Stored data entries

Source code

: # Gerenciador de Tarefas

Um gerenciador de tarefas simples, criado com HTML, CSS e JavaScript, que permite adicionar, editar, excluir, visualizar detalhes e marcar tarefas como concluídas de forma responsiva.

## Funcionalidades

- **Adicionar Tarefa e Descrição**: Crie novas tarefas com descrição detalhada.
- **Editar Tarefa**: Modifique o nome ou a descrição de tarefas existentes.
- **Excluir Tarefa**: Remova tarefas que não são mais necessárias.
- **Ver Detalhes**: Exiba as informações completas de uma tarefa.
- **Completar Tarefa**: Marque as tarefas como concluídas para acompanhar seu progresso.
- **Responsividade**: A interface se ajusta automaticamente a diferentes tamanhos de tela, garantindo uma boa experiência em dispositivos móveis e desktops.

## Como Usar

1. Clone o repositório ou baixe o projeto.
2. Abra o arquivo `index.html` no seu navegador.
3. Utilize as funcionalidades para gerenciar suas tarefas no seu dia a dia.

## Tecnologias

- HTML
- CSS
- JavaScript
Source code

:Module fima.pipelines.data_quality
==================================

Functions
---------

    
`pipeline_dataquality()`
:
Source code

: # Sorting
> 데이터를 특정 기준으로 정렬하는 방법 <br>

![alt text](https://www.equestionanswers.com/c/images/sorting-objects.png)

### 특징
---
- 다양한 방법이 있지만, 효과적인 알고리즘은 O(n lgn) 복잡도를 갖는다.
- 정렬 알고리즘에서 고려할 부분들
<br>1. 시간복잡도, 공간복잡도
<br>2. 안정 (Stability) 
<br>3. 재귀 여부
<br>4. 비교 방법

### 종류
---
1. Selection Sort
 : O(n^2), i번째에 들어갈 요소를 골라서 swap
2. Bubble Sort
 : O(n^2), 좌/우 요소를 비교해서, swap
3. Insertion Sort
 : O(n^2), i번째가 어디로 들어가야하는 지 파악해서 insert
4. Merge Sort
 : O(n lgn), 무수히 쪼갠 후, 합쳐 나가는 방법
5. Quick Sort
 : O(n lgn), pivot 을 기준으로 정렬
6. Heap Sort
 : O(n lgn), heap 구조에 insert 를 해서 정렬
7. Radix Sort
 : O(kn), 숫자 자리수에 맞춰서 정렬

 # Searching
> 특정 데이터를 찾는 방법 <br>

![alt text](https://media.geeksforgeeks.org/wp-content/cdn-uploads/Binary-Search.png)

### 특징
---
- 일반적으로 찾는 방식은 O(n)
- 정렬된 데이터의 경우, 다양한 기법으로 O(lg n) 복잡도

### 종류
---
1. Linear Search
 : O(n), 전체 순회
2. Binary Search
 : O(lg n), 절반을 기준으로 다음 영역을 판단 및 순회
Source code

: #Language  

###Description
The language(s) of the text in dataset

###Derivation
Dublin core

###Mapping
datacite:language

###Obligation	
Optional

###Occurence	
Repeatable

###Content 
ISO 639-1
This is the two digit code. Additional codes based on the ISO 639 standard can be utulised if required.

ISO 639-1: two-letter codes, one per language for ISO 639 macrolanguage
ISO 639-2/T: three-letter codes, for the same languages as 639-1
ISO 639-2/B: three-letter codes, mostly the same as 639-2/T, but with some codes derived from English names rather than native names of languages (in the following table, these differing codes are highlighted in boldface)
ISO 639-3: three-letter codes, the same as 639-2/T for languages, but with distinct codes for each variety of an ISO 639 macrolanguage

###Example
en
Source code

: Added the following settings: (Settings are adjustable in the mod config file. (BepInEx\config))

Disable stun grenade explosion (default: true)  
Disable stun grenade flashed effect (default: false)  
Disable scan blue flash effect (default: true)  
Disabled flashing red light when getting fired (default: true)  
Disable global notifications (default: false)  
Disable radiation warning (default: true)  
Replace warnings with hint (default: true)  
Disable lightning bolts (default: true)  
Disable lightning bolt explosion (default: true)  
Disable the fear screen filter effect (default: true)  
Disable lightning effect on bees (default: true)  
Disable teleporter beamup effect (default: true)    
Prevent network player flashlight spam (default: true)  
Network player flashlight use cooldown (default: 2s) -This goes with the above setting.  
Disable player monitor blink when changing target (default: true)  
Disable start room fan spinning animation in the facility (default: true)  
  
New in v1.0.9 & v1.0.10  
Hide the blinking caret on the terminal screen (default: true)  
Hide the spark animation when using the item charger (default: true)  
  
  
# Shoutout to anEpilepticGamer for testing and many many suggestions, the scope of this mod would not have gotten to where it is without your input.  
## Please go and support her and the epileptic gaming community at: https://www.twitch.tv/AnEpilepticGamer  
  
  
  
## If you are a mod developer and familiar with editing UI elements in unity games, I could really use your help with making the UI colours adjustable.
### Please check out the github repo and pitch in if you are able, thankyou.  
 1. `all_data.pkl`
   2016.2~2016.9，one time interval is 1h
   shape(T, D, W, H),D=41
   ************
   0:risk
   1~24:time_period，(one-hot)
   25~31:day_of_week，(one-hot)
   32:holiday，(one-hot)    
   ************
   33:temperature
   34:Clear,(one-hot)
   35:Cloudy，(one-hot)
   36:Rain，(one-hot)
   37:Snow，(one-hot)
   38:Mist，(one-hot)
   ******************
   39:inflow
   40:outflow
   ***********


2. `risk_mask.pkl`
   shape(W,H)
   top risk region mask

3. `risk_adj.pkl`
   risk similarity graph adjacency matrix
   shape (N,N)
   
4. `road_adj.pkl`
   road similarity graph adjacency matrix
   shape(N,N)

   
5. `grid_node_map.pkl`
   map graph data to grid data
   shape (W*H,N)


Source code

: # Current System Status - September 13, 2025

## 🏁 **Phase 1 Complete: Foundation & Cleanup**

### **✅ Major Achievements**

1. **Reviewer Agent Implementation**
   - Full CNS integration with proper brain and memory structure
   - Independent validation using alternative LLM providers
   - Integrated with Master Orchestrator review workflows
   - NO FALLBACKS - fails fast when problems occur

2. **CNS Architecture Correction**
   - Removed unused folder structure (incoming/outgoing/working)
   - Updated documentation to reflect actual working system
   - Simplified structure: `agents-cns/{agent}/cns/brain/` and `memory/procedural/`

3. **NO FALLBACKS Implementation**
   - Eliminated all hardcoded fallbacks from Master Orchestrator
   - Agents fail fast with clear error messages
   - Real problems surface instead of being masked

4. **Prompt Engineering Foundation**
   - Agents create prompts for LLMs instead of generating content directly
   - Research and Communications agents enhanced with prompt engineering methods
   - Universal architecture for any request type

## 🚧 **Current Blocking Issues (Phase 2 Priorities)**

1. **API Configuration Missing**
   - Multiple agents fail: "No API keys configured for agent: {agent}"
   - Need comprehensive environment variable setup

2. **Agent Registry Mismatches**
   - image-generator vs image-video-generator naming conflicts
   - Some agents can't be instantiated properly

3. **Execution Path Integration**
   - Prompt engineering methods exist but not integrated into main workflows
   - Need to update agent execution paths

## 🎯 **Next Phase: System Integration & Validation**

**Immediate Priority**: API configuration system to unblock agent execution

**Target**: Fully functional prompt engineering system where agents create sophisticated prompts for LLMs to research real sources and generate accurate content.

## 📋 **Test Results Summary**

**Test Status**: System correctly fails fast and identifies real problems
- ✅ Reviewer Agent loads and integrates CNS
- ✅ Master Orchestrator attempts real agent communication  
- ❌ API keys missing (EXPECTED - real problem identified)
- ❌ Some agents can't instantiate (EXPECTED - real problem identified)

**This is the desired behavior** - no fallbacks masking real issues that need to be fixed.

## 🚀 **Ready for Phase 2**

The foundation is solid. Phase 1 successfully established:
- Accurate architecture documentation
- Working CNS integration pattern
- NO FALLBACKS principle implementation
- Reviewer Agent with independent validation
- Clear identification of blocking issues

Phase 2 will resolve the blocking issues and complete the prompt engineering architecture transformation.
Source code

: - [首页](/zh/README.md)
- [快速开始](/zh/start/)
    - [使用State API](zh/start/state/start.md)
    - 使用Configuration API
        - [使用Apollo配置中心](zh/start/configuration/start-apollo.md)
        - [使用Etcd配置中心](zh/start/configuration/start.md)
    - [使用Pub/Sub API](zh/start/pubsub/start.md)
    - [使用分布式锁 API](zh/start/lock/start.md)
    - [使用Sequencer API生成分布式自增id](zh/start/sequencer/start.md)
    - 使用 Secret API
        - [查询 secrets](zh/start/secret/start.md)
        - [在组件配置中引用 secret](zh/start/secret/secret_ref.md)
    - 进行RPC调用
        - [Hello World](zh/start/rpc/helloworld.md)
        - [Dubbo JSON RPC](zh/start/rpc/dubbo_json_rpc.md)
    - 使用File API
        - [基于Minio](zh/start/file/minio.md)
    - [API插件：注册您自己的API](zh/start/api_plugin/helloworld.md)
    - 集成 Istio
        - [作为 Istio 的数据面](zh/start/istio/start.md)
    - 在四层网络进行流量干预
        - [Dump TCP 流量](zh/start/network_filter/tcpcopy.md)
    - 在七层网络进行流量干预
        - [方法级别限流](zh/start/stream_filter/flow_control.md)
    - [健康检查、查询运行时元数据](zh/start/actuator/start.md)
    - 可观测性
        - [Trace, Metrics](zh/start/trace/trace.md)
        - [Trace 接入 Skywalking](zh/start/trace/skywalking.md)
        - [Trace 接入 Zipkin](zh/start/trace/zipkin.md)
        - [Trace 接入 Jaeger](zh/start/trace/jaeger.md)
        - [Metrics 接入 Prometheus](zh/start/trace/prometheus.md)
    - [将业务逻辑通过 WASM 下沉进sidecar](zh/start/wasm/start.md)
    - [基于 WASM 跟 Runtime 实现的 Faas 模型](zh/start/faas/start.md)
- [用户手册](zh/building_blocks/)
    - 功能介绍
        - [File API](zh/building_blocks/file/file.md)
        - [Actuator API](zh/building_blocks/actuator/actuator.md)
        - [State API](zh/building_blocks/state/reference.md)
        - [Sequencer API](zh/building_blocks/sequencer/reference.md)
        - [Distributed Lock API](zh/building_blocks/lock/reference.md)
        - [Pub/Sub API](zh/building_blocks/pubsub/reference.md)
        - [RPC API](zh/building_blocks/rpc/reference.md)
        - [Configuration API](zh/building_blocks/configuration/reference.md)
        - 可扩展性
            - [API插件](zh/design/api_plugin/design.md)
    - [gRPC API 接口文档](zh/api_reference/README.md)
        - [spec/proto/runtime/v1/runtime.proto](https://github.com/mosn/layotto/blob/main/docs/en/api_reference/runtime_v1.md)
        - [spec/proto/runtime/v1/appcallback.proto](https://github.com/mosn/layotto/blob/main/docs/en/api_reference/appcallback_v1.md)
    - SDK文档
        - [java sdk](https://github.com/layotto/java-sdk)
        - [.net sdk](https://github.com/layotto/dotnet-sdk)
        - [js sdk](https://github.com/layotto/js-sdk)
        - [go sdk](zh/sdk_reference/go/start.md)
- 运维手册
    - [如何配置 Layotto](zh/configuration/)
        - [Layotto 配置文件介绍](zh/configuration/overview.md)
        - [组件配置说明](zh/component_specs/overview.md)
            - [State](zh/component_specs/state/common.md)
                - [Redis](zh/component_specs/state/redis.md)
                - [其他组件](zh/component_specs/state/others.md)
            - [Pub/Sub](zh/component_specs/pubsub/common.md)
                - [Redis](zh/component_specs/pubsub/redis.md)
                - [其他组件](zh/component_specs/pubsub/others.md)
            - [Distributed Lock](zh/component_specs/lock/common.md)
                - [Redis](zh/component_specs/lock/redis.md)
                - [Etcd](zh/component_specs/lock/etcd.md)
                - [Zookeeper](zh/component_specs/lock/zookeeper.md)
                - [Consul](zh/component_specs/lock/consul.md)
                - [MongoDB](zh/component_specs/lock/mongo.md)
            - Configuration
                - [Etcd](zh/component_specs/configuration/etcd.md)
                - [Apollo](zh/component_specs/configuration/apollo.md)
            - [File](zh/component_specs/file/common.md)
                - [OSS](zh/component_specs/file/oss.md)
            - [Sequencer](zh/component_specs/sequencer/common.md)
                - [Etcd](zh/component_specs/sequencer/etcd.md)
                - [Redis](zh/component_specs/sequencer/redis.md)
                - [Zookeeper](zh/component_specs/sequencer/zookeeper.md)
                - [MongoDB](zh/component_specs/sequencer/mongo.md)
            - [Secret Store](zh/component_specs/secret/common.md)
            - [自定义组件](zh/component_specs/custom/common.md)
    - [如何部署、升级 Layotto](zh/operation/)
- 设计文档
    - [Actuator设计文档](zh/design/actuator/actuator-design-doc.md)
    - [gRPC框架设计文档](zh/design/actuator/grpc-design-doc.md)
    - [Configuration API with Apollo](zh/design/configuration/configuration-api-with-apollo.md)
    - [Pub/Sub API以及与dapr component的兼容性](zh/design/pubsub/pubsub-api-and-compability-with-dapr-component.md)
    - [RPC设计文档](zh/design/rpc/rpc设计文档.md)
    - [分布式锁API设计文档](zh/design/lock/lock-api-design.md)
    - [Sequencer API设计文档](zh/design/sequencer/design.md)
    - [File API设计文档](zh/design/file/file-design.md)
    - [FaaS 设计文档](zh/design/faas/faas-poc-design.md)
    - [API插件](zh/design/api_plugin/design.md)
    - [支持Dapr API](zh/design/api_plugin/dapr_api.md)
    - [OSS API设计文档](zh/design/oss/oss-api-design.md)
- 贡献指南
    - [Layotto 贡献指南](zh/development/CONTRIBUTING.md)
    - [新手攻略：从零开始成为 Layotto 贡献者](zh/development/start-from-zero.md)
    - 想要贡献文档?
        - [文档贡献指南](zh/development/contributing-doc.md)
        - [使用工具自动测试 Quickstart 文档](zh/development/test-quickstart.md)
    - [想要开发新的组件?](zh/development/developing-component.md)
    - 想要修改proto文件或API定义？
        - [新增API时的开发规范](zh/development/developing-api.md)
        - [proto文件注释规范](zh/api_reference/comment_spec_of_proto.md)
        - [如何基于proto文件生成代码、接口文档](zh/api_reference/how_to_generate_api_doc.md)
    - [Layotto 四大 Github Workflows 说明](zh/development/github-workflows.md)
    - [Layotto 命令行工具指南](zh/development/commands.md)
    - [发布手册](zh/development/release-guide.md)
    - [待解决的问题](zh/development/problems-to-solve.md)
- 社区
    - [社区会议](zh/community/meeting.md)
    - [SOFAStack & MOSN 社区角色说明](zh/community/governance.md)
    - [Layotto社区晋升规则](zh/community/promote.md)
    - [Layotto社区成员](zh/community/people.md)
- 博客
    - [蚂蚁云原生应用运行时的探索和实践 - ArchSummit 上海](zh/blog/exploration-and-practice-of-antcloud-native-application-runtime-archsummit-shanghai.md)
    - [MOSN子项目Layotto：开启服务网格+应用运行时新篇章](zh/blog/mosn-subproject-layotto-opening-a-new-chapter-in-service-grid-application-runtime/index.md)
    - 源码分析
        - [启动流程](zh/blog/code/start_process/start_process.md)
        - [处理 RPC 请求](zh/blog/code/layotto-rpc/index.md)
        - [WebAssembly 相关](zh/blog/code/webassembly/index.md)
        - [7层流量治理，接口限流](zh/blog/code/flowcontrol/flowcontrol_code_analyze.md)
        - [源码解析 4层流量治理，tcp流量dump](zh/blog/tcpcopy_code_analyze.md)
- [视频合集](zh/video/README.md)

== PROBLEM ==
Read through the entries and copy each line in which "concluídas" appears.

== WORKED SOLUTION ==
Um gerenciador de tarefas simples, criado com HTML, CSS e JavaScript, que permite adicionar, editar, excluir, visualizar detalhes e marcar tarefas como concluídas de forma responsiva.
- **Completar Tarefa**: Marque as tarefas como concluídas para acompanhar seu progresso.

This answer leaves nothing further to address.